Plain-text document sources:
◇ ◇ ◇ ◇ ◇

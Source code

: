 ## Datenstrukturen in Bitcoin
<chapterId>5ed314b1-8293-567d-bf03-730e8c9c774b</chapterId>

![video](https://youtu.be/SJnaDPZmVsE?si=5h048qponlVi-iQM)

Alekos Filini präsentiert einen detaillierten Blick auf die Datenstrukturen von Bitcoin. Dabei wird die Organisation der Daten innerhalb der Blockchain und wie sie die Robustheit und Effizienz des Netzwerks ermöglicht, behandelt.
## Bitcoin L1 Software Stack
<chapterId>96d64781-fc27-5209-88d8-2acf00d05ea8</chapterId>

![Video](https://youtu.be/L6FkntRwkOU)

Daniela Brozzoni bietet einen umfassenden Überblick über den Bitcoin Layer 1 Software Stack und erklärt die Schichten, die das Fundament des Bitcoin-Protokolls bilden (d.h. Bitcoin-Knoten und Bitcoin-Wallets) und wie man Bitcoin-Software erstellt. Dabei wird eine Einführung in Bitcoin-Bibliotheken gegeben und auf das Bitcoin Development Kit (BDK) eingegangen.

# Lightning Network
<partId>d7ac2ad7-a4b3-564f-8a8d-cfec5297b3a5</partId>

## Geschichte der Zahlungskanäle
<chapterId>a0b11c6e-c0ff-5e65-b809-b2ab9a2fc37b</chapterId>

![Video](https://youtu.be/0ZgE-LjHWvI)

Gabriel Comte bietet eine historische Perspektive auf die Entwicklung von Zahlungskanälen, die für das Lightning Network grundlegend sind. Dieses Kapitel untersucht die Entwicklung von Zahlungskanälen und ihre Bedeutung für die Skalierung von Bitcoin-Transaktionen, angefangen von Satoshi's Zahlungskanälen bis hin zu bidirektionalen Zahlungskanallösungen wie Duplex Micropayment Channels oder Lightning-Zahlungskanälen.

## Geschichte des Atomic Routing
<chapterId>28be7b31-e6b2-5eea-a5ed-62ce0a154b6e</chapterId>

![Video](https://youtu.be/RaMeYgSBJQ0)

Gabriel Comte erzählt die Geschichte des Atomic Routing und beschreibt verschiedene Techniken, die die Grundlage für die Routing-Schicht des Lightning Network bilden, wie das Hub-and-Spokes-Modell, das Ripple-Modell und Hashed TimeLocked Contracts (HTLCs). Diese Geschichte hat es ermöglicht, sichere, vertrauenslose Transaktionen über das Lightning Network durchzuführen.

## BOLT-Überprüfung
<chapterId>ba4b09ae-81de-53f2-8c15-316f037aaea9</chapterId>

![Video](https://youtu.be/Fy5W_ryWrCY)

◇ ◇ ◇ ◇ ◇

EXERCISE: Only one number is expected: the count of lines in the entries holding the string "Geschichte".

RESULT FOR THIS TASK: 3